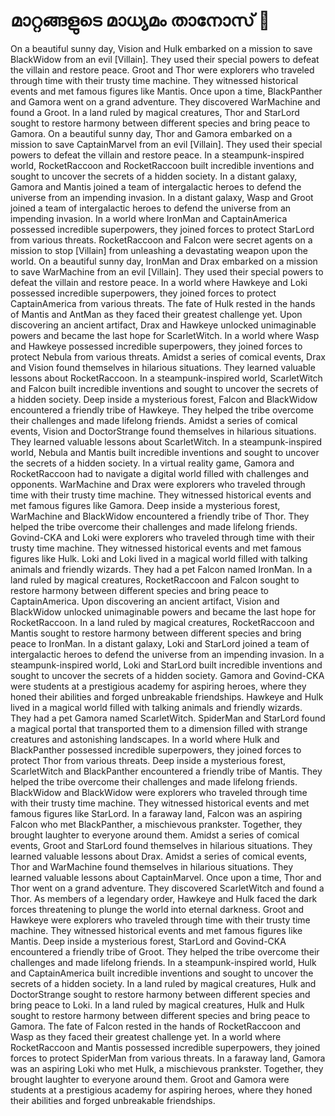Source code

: # മാറ്റങ്ങളുടെ മാധ്യമം താനോസ് :purple_heart:

On a beautiful sunny day, Vision and Hulk embarked on a mission to save BlackWidow from an evil [Villain]. They used their special powers to defeat the villain and restore peace.
Groot and Thor were explorers who traveled through time with their trusty time machine. They witnessed historical events and met famous figures like Mantis.
Once upon a time, BlackPanther and Gamora went on a grand adventure. They discovered WarMachine and found a Groot.
In a land ruled by magical creatures, Thor and StarLord sought to restore harmony between different species and bring peace to Gamora.
On a beautiful sunny day, Thor and Gamora embarked on a mission to save CaptainMarvel from an evil [Villain]. They used their special powers to defeat the villain and restore peace.
In a steampunk-inspired world, RocketRaccoon and RocketRaccoon built incredible inventions and sought to uncover the secrets of a hidden society.
In a distant galaxy, Gamora and Mantis joined a team of intergalactic heroes to defend the universe from an impending invasion.
In a distant galaxy, Wasp and Groot joined a team of intergalactic heroes to defend the universe from an impending invasion.
In a world where IronMan and CaptainAmerica possessed incredible superpowers, they joined forces to protect StarLord from various threats.
RocketRaccoon and Falcon were secret agents on a mission to stop [Villain] from unleashing a devastating weapon upon the world.
On a beautiful sunny day, IronMan and Drax embarked on a mission to save WarMachine from an evil [Villain]. They used their special powers to defeat the villain and restore peace.
In a world where Hawkeye and Loki possessed incredible superpowers, they joined forces to protect CaptainAmerica from various threats.
The fate of Hulk rested in the hands of Mantis and AntMan as they faced their greatest challenge yet.
Upon discovering an ancient artifact, Drax and Hawkeye unlocked unimaginable powers and became the last hope for ScarletWitch.
In a world where Wasp and Hawkeye possessed incredible superpowers, they joined forces to protect Nebula from various threats.
Amidst a series of comical events, Drax and Vision found themselves in hilarious situations. They learned valuable lessons about RocketRaccoon.
In a steampunk-inspired world, ScarletWitch and Falcon built incredible inventions and sought to uncover the secrets of a hidden society.
Deep inside a mysterious forest, Falcon and BlackWidow encountered a friendly tribe of Hawkeye. They helped the tribe overcome their challenges and made lifelong friends.
Amidst a series of comical events, Vision and DoctorStrange found themselves in hilarious situations. They learned valuable lessons about ScarletWitch.
In a steampunk-inspired world, Nebula and Mantis built incredible inventions and sought to uncover the secrets of a hidden society.
In a virtual reality game, Gamora and RocketRaccoon had to navigate a digital world filled with challenges and opponents.
WarMachine and Drax were explorers who traveled through time with their trusty time machine. They witnessed historical events and met famous figures like Gamora.
Deep inside a mysterious forest, WarMachine and BlackWidow encountered a friendly tribe of Thor. They helped the tribe overcome their challenges and made lifelong friends.
Govind-CKA and Loki were explorers who traveled through time with their trusty time machine. They witnessed historical events and met famous figures like Hulk.
Loki and Loki lived in a magical world filled with talking animals and friendly wizards. They had a pet Falcon named IronMan.
In a land ruled by magical creatures, RocketRaccoon and Falcon sought to restore harmony between different species and bring peace to CaptainAmerica.
Upon discovering an ancient artifact, Vision and BlackWidow unlocked unimaginable powers and became the last hope for RocketRaccoon.
In a land ruled by magical creatures, RocketRaccoon and Mantis sought to restore harmony between different species and bring peace to IronMan.
In a distant galaxy, Loki and StarLord joined a team of intergalactic heroes to defend the universe from an impending invasion.
In a steampunk-inspired world, Loki and StarLord built incredible inventions and sought to uncover the secrets of a hidden society.
Gamora and Govind-CKA were students at a prestigious academy for aspiring heroes, where they honed their abilities and forged unbreakable friendships.
Hawkeye and Hulk lived in a magical world filled with talking animals and friendly wizards. They had a pet Gamora named ScarletWitch.
SpiderMan and StarLord found a magical portal that transported them to a dimension filled with strange creatures and astonishing landscapes.
In a world where Hulk and BlackPanther possessed incredible superpowers, they joined forces to protect Thor from various threats.
Deep inside a mysterious forest, ScarletWitch and BlackPanther encountered a friendly tribe of Mantis. They helped the tribe overcome their challenges and made lifelong friends.
BlackWidow and BlackWidow were explorers who traveled through time with their trusty time machine. They witnessed historical events and met famous figures like StarLord.
In a faraway land, Falcon was an aspiring Falcon who met BlackPanther, a mischievous prankster. Together, they brought laughter to everyone around them.
Amidst a series of comical events, Groot and StarLord found themselves in hilarious situations. They learned valuable lessons about Drax.
Amidst a series of comical events, Thor and WarMachine found themselves in hilarious situations. They learned valuable lessons about CaptainMarvel.
Once upon a time, Thor and Thor went on a grand adventure. They discovered ScarletWitch and found a Thor.
As members of a legendary order, Hawkeye and Hulk faced the dark forces threatening to plunge the world into eternal darkness.
Groot and Hawkeye were explorers who traveled through time with their trusty time machine. They witnessed historical events and met famous figures like Mantis.
Deep inside a mysterious forest, StarLord and Govind-CKA encountered a friendly tribe of Groot. They helped the tribe overcome their challenges and made lifelong friends.
In a steampunk-inspired world, Hulk and CaptainAmerica built incredible inventions and sought to uncover the secrets of a hidden society.
In a land ruled by magical creatures, Hulk and DoctorStrange sought to restore harmony between different species and bring peace to Loki.
In a land ruled by magical creatures, Hulk and Hulk sought to restore harmony between different species and bring peace to Gamora.
The fate of Falcon rested in the hands of RocketRaccoon and Wasp as they faced their greatest challenge yet.
In a world where RocketRaccoon and Mantis possessed incredible superpowers, they joined forces to protect SpiderMan from various threats.
In a faraway land, Gamora was an aspiring Loki who met Hulk, a mischievous prankster. Together, they brought laughter to everyone around them.
Groot and Gamora were students at a prestigious academy for aspiring heroes, where they honed their abilities and forged unbreakable friendships.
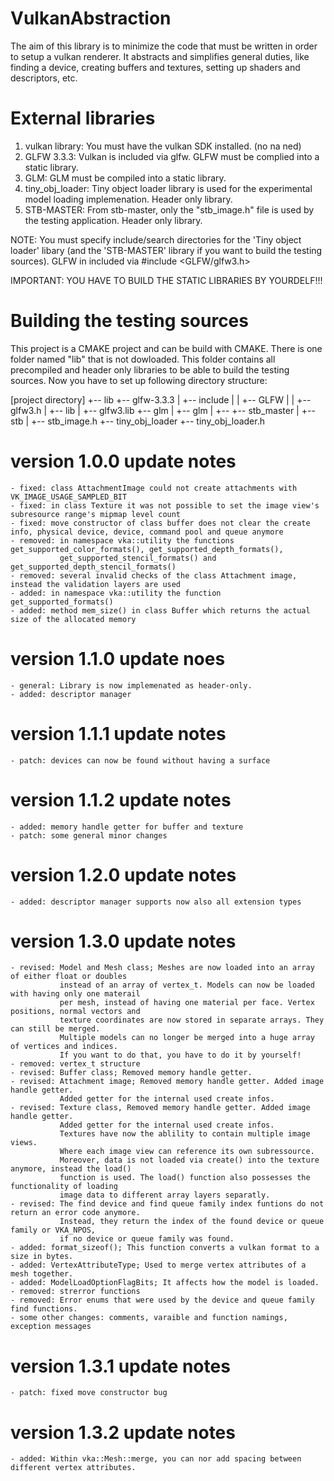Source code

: # VulkanAbstraction
The aim of this library is to minimize the code that must be written in order to setup a vulkan renderer.
It abstracts and simplifies general duties, like finding a device, creating buffers and textures, setting up shaders and descriptors, etc.

# External libraries
1) vulkan library: You must have the vulkan SDK installed. (no na ned)
2) GLFW 3.3.3: Vulkan is included via glfw. GLFW must be complied into a static library.
3) GLM: GLM must be compiled into a static library.
5) tiny_obj_loader: Tiny object loader library is used for the experimental model loading implemenation. Header only library.
4) STB-MASTER: From stb-master, only the "stb_image.h" file is used by the testing application. Header only library.

NOTE: You must specify include/search directories for the 'Tiny object loader' libary (and the 'STB-MASTER' library if you want to build
the testing sources).
GLFW in included via #include <GLFW/glfw3.h>

IMPORTANT: YOU HAVE TO BUILD THE STATIC LIBRARIES BY YOURDELF!!!

# Building the testing sources
This project is a CMAKE project and can be build with CMAKE.
There is one folder named "lib" that is not dowloaded.
This folder contains all precompiled and header only libraries to be able to build the testing sources.
Now you have to set up following directory structure:

[project directory]
+-- lib
    +-- glfw-3.3.3
    |   +-- include
    |   |   +-- GLFW
    |   |       +-- glfw3.h
    |   +-- lib
    |       +-- glfw3.lib
    +-- glm
    |   +-- glm
    |       +-- <all glm related files>
    +-- stb_master
    |   +-- stb
    |       +-- stb_image.h
    +-- tiny_obj_loader
        +-- tiny_obj_loader.h

# version 1.0.0 update notes
    - fixed: class AttachmentImage could not create attachments with VK_IMAGE_USAGE_SAMPLED_BIT
    - fixed: in class Texture it was not possible to set the image view's subresource range's mipmap level count
    - fixed: move constructor of class buffer does not clear the create info, physical device, device, command pool and queue anymore
    - removed: in namespace vka::utility the functions get_supported_color_formats(), get_supported_depth_formats(), 
               get_supported_stencil_formats() and get_supported_depth_stencil_formats()
    - removed: several invalid checks of the class Attachment image, instead the validation layers are used
    - added: in namespace vka::utility the function get_supported_formats()
    - added: method mem_size() in class Buffer which returns the actual size of the allocated memory

# version 1.1.0 update noes
    - general: Library is now implemenated as header-only.
    - added: descriptor manager

# version 1.1.1 update notes
    - patch: devices can now be found without having a surface

# version 1.1.2 update notes
    - added: memory handle getter for buffer and texture
    - patch: some general minor changes

# version 1.2.0 update notes
    - added: descriptor manager supports now also all extension types

# version 1.3.0 update notes
    - revised: Model and Mesh class; Meshes are now loaded into an array of either float or doubles
               instead of an array of vertex_t. Models can now be loaded with having only one materail
               per mesh, instead of having one material per face. Vertex positions, normal vectors and
               texture coordinates are now stored in separate arrays. They can still be merged.
               Multiple models can no longer be merged into a huge array of vertices and indices.
               If you want to do that, you have to do it by yourself!
    - removed: vertex_t structure
    - revised: Buffer class; Removed memory handle getter.
    - revised: Attachment image; Removed memory handle getter. Added image handle getter.
               Added getter for the internal used create infos.
    - revised: Texture class, Removed memory handle getter. Added image handle getter.
               Added getter for the internal used create infos.
               Textures have now the ablility to contain multiple image views.
               Where each image view can reference its own subressource.
               Moreover, data is not loaded via create() into the texture anymore, instead the load()
               function is used. The load() function also possesses the functionality of loading 
               image data to different array layers separatly.
    - revised: The find device and find queue family index funtions do not return an error code anymore.
               Instead, they return the index of the found device or queue family or VKA_NPOS,
               if no device or queue family was found.
    - added: format_sizeof(); This function converts a vulkan format to a size in bytes.
    - added: VertexAttributeType; Used to merge vertex attributes of a mesh together.
    - added: ModelLoadOptionFlagBits; It affects how the model is loaded.
    - removed: strerror functions
    - removed: Error enums that were used by the device and queue family find functions.
    - some other changes: comments, varaible and function namings, exception messages

# version 1.3.1 update notes
    - patch: fixed move constructor bug

# version 1.3.2 update notes
    - added: Within vka::Mesh::merge, you can nor add spacing between different vertex attributes.
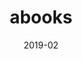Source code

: ---
title: 'abooks'
date: '2019-02'
skills: 'html,css,jquery'
description: 'Amazon Books라는 브랜드 컨셉의 반응형 웹 페이지(정적 사이트)'
githubUrl1: 'https://github.com/babyazalea/abooks'
serviceUrl: 'https://babyazalea.github.io/abooks/'
---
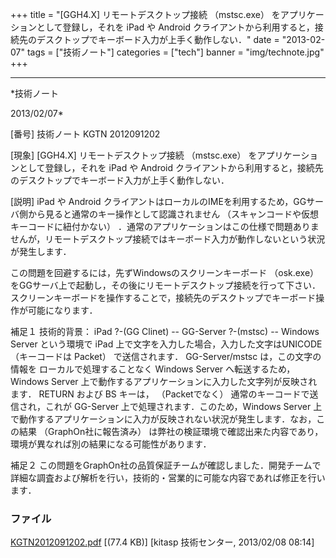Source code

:﻿+++
title = "[GGH4.X] リモートデスクトップ接続 （mstsc.exe） をアプリケーションとして登録し，それを iPad や Android クライアントから利用すると，接続先のデスクトップでキーボード入力が上手く動作しない．"
date = "2013-02-07"
tags = ["技術ノート"]
categories = ["tech"]
banner = "img/technote.jpg"
+++

-----------------------------------------------------------------------------------------------------------------------------

*技術ノート

2013/02/07*


[番号]
技術ノート KGTN 2012091202

[現象]
[GGH4.X] リモートデスクトップ接続 （mstsc.exe）
をアプリケーションとして登録し，それを iPad や Android
クライアントから利用すると，接続先のデスクトップでキーボード入力が上手く動作しない．

[説明]
iPad や Android
クライアントはローカルのIMEを利用するため，GGサーバ側から見ると通常のキー操作として認識されません
（スキャンコードや仮想キーコードに紐付かない）
．通常のアプリケーションはこの仕様で問題ありませんが，リモートデスクトップ接続ではキーボード入力が動作しないという状況が発生します．

この問題を回避するには，先ずWindowsのスクリーンキーボード （osk.exe）
をGGサーバ上で起動し，その後にリモートデスクトップ接続を行って下さい．スクリーンキーボードを操作することで，接続先のデスクトップでキーボード操作が可能になります．

補足１
技術的背景： iPad ?-(GG Clinet) -- GG-Server ?-(mstsc) -- Windows
Server という環境で iPad 上で文字を入力した場合，入力した文字はUNICODE
（キーコードは Packet） で送信されます． GG-Server/mstsc
は，この文字の情報を ローカルで処理することなく Windows Server
へ転送するため， Windows Server
上で動作するアプリケーションに入力した文字列が反映されます． RETURN
および BS キーは， （Packetでなく） 通常のキーコードで送信され，これが
GG-Server 上で処理されます．このため，Windows Server
上で動作するアプリケーションに入力が反映されない状況が発生します．なお，この結果
（GraphOn社に報告済み）
は弊社の検証環境で確認出来た内容であり，環境が異なれば別の結果になる可能性があります．

補足２
この問題をGraphOn社の品質保証チームが確認しました．開発チームで詳細な調査および解析を行い，技術的・営業的に可能な内容であれば修正を行います．


### ファイル

 
 


[KGTN2012091202.pdf](http://techreport.kitasp.net/attachments/download/993/KGTN2012091202.pdf)
 [(77.4 KB)] [kitasp 技術センター, 2013/02/08
08:14]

_ _ _

EXERCISE DESCRIPTION — Only the lines from the one containing "- added: Within" through the end of the records should be copied, exactly and with both ends included; the pictures should not.

SOLUTION TO THIS PROBLEM —
    - added: Within vka::Mesh::merge, you can nor add spacing between different vertex attributes.
Source code

: ---
title: 'abooks'
date: '2019-02'
skills: 'html,css,jquery'
description: 'Amazon Books라는 브랜드 컨셉의 반응형 웹 페이지(정적 사이트)'
githubUrl1: 'https://github.com/babyazalea/abooks'
serviceUrl: 'https://babyazalea.github.io/abooks/'
---
Source code

:﻿+++
title = "[GGH4.X] リモートデスクトップ接続 （mstsc.exe） をアプリケーションとして登録し，それを iPad や Android クライアントから利用すると，接続先のデスクトップでキーボード入力が上手く動作しない．"
date = "2013-02-07"
tags = ["技術ノート"]
categories = ["tech"]
banner = "img/technote.jpg"
+++

-----------------------------------------------------------------------------------------------------------------------------

*技術ノート

2013/02/07*


[番号]
技術ノート KGTN 2012091202

[現象]
[GGH4.X] リモートデスクトップ接続 （mstsc.exe）
をアプリケーションとして登録し，それを iPad や Android
クライアントから利用すると，接続先のデスクトップでキーボード入力が上手く動作しない．

[説明]
iPad や Android
クライアントはローカルのIMEを利用するため，GGサーバ側から見ると通常のキー操作として認識されません
（スキャンコードや仮想キーコードに紐付かない）
．通常のアプリケーションはこの仕様で問題ありませんが，リモートデスクトップ接続ではキーボード入力が動作しないという状況が発生します．

この問題を回避するには，先ずWindowsのスクリーンキーボード （osk.exe）
をGGサーバ上で起動し，その後にリモートデスクトップ接続を行って下さい．スクリーンキーボードを操作することで，接続先のデスクトップでキーボード操作が可能になります．

補足１
技術的背景： iPad ?-(GG Clinet) -- GG-Server ?-(mstsc) -- Windows
Server という環境で iPad 上で文字を入力した場合，入力した文字はUNICODE
（キーコードは Packet） で送信されます． GG-Server/mstsc
は，この文字の情報を ローカルで処理することなく Windows Server
へ転送するため， Windows Server
上で動作するアプリケーションに入力した文字列が反映されます． RETURN
および BS キーは， （Packetでなく） 通常のキーコードで送信され，これが
GG-Server 上で処理されます．このため，Windows Server
上で動作するアプリケーションに入力が反映されない状況が発生します．なお，この結果
（GraphOn社に報告済み）
は弊社の検証環境で確認出来た内容であり，環境が異なれば別の結果になる可能性があります．

補足２
この問題をGraphOn社の品質保証チームが確認しました．開発チームで詳細な調査および解析を行い，技術的・営業的に可能な内容であれば修正を行います．


### ファイル

 
 


[KGTN2012091202.pdf](http://techreport.kitasp.net/attachments/download/993/KGTN2012091202.pdf)
 [(77.4 KB)] [kitasp 技術センター, 2013/02/08
08:14]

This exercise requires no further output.